⌲ PRISONERSde Denis Villeneuve avec Hugh Jackman, Jake Gyllenhaal, Viola Davis, Maria Bello, Melissa Leo, Terrance Howard, Paul Dano.
Histoire: Dans la banlieue de Boston, deux fillettes de 6 ans, Anna et Joy, ont disparu. Le détective Loki privilégie la thèse du kidnapping suite au témoignage de Keller, le père d’Anna. Le suspect numéro 1 est rapidement arrêté mais est relâché quelques jours plus tard faute de preuve, entrainant la fureur de Keller. Aveuglé par sa douleur, le père dévasté se lance alors dans une course contre la montre pour retrouver les enfants disparus. De son côté, Loki essaie de trouver des indices pour arrêter le coupable avant que Keller ne commette l’irréparable… Les jours passent et les chances de retrouver les fillettes s’amenuisent…
Voilà un film qui répond à toutes les attentes, qui justifie toutes ses comparaisons et ses compliments.
Qui justifie son titre avant toute chose. Car Prisoners est un titre évocateur qui porte plusieurs sens. Prisonniers, tous les personnages le sont plus ou moins, directement ou indirectement. Prisonniers de quelqu'un d'autre de qui ils dépendent de leur vie, prisonniers de leurs croyances, prisonniers de leur colère, de leurs frustrations qui surpassent à un moment donné leurs principes moraux, leur intégrité. Il y a un jeu de miroirs, de glaces qui renvoient un reflet qui montre une autre facette de l'humanité que vous pensez avoir. Les personnages sont tour à tour prisonniers, bourreaux, victimes, coupables, tout ça se brouille et la vérité est quasiment impossible à percevoir. Qu'est ce qui est bon, juste, et tout est-il relatif selon la position qu'on occupe ?

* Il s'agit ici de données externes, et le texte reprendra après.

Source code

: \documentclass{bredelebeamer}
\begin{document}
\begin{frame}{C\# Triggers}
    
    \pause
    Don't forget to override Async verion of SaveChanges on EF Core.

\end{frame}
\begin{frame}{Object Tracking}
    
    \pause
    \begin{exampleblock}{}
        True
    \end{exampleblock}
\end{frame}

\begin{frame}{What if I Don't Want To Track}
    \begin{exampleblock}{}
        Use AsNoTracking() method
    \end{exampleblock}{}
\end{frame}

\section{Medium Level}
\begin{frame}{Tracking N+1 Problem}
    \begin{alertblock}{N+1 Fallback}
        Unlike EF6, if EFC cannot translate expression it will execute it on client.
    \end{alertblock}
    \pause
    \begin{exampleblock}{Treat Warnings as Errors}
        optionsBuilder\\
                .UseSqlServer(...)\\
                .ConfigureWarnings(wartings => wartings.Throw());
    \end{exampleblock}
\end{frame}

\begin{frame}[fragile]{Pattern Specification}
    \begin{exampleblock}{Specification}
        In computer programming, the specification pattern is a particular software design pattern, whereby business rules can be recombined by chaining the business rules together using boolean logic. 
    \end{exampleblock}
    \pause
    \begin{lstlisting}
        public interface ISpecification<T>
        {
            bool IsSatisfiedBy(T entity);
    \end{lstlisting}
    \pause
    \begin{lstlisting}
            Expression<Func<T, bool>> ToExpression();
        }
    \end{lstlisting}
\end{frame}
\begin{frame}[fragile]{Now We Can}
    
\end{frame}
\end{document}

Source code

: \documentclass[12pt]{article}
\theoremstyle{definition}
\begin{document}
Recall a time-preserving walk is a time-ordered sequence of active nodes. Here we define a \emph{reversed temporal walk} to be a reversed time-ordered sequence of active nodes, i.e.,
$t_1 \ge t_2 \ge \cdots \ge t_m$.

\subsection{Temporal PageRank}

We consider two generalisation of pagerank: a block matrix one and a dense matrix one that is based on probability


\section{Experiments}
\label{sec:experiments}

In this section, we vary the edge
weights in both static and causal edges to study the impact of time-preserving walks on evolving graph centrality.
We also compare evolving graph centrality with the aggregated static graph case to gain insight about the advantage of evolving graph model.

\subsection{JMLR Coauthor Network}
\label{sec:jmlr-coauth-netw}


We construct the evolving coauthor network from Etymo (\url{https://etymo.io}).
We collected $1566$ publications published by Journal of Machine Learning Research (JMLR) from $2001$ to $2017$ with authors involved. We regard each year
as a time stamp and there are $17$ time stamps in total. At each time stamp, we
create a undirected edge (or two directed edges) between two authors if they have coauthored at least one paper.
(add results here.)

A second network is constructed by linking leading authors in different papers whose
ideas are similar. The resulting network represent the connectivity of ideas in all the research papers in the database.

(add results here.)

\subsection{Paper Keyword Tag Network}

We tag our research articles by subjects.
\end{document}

Prisoners est un film complexe filmé avec justesse, froideur, recul. Quand on a Roger Deakins (Fargo, No Country for Old Men, Skyfall) comme chef op', ça facilite déjà pas mal de choses. La photo est superbe, et notre ami Denis Villeneuve (que je découvre pleinement, ici) n'est pas non plus un manche derrière la caméra. Il dirige ses acteurs avec une justesse implacable et absolument tout le casting est au top, voir au delà. Par là j'entends Jake Gyllenhaal qui prouve une fois de plus qu'il est l'un des plus doués de sa génération. Certes, Hugh Jackman a tendance à tirer la couverture mais dans un autre registre, Gyllenhaal, qui campe un détective ultrafocus au look de serial killer fétichiste, maîtrise parfaitement son sujet, plante son regard bleu là où il faut, quand il faut et avec une précision chirurgicale. Le cadre joue beaucoup avec son visage et s'en sert pour animer le récit jusqu'au bout. Le scénario est tenu de bout en bout, je défie quiconque de prédire la fin et de traiter le film de prévisible.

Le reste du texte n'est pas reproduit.